**Task goal**
Starting at the line that holds "- **HW2** (boolean, looping, if/else, library" and stopping at the line that holds "- A Full-flow", restate the records below word for word, with both of those lines included.

**Records for this task**
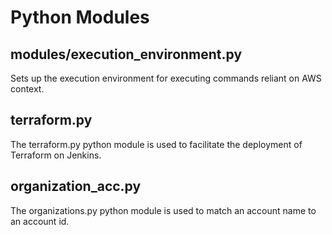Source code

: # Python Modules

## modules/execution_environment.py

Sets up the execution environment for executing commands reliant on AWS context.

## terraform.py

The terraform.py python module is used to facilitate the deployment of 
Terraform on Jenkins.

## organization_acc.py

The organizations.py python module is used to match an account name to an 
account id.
* * *
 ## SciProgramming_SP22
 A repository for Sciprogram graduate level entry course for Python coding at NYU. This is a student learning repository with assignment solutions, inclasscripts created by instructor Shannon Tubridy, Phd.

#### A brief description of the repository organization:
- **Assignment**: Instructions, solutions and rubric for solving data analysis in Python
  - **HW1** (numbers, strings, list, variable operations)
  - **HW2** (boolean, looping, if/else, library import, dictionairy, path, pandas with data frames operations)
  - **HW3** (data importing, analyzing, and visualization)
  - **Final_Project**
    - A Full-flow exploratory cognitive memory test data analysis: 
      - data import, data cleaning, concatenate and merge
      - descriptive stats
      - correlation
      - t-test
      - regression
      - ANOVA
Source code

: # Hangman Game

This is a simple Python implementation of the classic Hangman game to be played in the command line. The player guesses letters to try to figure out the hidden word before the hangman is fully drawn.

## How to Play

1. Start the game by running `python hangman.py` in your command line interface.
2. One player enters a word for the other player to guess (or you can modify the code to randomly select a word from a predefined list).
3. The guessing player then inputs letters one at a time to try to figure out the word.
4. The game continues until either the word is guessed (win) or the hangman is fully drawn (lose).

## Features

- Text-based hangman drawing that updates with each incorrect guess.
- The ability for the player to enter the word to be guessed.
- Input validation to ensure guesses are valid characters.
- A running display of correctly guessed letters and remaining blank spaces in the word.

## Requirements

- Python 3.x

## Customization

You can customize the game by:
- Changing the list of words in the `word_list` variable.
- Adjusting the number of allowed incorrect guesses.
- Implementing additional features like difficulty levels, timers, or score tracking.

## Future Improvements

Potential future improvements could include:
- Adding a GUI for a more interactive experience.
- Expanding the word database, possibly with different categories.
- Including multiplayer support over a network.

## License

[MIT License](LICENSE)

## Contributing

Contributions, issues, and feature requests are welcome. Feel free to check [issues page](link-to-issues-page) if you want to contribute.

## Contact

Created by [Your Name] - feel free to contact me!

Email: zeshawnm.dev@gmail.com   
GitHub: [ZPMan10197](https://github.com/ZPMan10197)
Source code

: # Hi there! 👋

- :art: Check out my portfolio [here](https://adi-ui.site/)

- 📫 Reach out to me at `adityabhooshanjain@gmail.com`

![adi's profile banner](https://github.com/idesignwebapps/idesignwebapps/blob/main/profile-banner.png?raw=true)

**The answer**
  - **HW2** (boolean, looping, if/else, library import, dictionairy, path, pandas with data frames operations)
  - **HW3** (data importing, analyzing, and visualization)
  - **Final_Project**
    - A Full-flow exploratory cognitive memory test data analysis: 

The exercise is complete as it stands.